== Activity ==
Among the records below, find the lines containing "https" and state only how many there are.

== Records contained in a dataset ==
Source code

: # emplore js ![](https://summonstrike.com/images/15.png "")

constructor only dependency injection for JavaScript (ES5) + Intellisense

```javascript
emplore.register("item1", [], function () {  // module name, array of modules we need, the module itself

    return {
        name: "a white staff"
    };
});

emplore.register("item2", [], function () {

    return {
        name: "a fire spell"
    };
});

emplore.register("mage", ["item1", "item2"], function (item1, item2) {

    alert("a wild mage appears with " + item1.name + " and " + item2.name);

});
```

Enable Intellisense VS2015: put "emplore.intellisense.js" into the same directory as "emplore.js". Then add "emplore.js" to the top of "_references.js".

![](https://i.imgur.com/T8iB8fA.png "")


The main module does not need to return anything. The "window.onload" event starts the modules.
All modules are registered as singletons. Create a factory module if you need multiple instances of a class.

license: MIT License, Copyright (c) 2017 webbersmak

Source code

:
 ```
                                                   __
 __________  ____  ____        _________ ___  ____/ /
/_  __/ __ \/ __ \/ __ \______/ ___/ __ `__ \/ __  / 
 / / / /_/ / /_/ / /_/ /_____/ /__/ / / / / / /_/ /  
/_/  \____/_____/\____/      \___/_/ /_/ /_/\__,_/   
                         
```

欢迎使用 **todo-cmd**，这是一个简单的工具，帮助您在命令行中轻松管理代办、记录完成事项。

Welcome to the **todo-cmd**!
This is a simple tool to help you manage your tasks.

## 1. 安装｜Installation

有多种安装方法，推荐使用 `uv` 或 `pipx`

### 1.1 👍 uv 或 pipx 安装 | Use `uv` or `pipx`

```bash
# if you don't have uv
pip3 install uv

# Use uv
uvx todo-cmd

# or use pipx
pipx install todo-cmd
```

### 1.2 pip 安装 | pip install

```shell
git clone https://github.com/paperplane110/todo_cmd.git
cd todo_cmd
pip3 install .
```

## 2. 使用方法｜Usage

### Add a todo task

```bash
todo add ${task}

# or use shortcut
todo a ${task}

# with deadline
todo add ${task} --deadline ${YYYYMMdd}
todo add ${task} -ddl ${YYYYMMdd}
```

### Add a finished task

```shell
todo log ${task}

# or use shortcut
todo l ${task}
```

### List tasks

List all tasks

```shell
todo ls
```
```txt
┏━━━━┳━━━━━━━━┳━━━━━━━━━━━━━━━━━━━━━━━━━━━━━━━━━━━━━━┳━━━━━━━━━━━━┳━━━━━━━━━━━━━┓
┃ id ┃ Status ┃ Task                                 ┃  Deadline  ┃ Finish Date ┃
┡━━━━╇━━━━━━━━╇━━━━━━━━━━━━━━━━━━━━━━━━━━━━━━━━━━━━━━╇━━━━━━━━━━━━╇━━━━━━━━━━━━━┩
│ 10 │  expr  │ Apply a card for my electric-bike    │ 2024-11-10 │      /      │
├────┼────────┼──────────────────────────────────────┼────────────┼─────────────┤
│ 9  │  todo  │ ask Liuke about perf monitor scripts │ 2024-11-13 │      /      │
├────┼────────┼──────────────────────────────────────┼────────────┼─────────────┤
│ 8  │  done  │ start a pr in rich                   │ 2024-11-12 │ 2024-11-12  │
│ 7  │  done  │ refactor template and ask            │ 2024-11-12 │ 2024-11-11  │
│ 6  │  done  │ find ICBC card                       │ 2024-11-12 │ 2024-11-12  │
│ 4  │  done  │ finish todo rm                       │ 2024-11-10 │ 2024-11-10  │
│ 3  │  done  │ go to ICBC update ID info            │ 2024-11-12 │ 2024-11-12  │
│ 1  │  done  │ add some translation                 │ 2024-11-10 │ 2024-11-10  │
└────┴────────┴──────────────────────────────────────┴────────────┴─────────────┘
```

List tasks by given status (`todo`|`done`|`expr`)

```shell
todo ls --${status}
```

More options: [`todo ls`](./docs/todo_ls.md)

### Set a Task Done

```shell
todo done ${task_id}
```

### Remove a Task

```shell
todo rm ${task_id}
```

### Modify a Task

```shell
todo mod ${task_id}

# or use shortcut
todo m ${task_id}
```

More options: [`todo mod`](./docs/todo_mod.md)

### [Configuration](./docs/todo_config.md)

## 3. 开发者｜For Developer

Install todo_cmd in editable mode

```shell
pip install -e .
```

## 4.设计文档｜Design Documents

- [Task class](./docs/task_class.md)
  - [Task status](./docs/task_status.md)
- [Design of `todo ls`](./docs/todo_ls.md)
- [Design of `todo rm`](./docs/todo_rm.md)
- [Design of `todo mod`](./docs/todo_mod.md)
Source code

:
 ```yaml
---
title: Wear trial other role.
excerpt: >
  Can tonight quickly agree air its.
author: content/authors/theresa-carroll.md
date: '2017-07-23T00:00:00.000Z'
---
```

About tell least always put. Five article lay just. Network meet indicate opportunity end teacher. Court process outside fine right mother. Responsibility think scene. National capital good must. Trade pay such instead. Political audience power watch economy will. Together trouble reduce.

== Task result ==
3